Joy continues the "Just for Pastors' Wives" series. You can connect with her on Facebook and Twitter. Currently, Joy’s husband Joel serves as lead pastor of Willamette Christian Church, where she serves in a wide variety of teaching, serving, counseling and advisory roles. She is passionate about helping women understand and apply the truths in God’s Word and enjoys using speaking opportunities to do so.

Dear Pastor's Wife,

They say that pastor's wives are lonely. I dare say that some of us are (especially those of lead or teaching pastors). Maybe it is because we are in the limelight. Maybe some people feel we are inapproachable. Maybe it is because we need to avail ourselves to many and therefore find it hard to focus in on a few. Maybe it is because of the secrets we must keep for others or our own proprieties we must keep. Maybe it is because we are set apart from others, either of our own doing, or the doing of others. But, I don't think that we need to live this way. I think it is possible (as I have experienced) to have wonderful friendships within our church families if we are intentional about the ministry in which we engage.

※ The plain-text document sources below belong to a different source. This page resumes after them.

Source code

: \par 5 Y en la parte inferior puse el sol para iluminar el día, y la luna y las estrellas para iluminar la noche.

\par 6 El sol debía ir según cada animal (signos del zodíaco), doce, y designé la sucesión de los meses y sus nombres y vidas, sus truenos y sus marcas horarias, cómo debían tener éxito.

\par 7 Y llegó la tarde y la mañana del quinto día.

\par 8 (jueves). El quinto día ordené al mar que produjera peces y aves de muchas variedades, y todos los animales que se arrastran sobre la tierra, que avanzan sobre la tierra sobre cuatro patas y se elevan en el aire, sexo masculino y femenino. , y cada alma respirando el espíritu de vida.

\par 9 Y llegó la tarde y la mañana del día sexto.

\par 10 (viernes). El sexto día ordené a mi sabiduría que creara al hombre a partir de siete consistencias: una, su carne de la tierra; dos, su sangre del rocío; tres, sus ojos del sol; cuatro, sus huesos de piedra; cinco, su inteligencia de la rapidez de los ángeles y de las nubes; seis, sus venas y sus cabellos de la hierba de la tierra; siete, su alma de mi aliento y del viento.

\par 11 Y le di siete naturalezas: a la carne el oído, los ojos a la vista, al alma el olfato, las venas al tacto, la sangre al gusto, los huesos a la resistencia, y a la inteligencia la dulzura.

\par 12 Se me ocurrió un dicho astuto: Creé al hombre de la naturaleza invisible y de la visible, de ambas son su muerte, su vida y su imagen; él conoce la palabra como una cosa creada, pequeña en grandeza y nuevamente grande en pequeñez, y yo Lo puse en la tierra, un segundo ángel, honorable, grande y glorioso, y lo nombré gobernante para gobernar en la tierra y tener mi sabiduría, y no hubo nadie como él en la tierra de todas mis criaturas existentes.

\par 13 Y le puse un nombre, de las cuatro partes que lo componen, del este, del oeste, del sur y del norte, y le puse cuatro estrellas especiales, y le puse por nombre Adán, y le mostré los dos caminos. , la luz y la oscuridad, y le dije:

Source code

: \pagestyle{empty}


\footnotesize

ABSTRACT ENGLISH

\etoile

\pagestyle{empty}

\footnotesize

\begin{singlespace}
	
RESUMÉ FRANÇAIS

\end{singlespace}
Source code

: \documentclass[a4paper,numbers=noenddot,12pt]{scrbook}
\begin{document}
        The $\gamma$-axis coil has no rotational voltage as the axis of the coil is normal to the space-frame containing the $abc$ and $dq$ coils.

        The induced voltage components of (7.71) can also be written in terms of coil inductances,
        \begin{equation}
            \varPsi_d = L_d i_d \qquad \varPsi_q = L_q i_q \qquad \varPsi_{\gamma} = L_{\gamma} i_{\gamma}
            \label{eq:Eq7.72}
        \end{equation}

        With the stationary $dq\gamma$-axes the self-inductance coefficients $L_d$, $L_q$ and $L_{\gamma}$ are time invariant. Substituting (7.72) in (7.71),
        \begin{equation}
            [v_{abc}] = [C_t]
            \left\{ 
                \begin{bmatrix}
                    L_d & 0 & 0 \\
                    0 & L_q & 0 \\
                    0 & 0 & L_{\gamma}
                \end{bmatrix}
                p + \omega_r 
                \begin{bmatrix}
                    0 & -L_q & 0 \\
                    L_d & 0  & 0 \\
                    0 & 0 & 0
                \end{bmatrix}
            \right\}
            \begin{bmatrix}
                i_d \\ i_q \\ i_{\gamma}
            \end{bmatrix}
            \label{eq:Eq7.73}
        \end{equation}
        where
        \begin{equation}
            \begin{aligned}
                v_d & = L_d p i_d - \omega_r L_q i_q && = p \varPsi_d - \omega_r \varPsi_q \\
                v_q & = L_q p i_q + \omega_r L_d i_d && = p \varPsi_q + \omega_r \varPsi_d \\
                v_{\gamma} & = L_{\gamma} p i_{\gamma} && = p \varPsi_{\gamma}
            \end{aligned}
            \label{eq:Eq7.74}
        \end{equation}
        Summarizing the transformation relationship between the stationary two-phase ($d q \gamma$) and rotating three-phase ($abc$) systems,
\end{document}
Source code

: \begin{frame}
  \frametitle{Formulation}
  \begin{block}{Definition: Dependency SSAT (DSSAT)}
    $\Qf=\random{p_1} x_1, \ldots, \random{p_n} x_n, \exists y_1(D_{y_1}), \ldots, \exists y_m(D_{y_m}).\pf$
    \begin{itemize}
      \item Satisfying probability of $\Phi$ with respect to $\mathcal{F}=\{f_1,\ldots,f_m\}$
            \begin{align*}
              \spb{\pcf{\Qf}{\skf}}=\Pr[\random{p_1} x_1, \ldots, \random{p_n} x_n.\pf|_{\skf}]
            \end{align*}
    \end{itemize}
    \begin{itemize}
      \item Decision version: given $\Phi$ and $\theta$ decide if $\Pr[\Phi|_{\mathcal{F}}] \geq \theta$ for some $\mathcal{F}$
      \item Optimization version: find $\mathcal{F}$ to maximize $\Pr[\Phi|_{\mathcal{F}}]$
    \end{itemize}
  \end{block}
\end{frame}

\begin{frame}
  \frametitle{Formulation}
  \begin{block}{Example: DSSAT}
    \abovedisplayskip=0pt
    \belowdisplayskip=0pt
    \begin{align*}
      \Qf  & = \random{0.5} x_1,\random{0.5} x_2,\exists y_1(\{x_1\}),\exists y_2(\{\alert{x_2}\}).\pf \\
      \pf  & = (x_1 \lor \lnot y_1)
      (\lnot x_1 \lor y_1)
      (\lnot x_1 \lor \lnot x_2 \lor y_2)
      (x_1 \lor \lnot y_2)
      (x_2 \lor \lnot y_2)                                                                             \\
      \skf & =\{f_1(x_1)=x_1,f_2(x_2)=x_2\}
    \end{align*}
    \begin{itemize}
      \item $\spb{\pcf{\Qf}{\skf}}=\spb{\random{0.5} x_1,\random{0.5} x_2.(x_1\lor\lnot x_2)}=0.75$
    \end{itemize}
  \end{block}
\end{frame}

Along this vein, I think a question that each of us has wrestled with at one time or another is, "How do I foster friendships within the church while setting boundaries and doing effective ministry? How do I determine with whom I should spend my time?". I have two thoughts on the subject.

1. You can really only minister effectively to a few people at a time.

This is a reality that we as PWs have to face. We are not superwomen and we have to be aware of our limitations. They say that no matter what size church you are in, you can really only know about 60 people (and much fewer still that we can actually invest in!). Those 60 people are going to shift with time, stage of life, and location of ministry. Sadly, many relationships are going to have to be let go at one point or another. In other words, you won't be able to maintain all of your previous relationships to successfully minister to the new ones God has for you. I think that a lot of pressure is taken off of us when we accept that we are finite.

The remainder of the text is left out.